* **TASK**
Set down every line of the data exactly, skipping the pictures.

* **EXTRACTED INFORMATION**
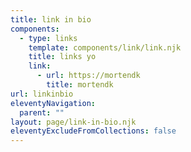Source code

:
 ```yaml
---
title: link in bio
components:
  - type: links
    template: components/link/link.njk
    title: links yo
    link:
      - url: https://mortendk
        title: mortendk
url: linkinbio
eleventyNavigation:
  parent: ""
layout: page/link-in-bio.njk
eleventyExcludeFromCollections: false
---
```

* **WRITTEN RESPONSE**
Source code

:
 ```yaml
---
title: link in bio
components:
  - type: links
    template: components/link/link.njk
    title: links yo
    link:
      - url: https://mortendk
        title: mortendk
url: linkinbio
eleventyNavigation:
  parent: ""
layout: page/link-in-bio.njk
eleventyExcludeFromCollections: false
---
```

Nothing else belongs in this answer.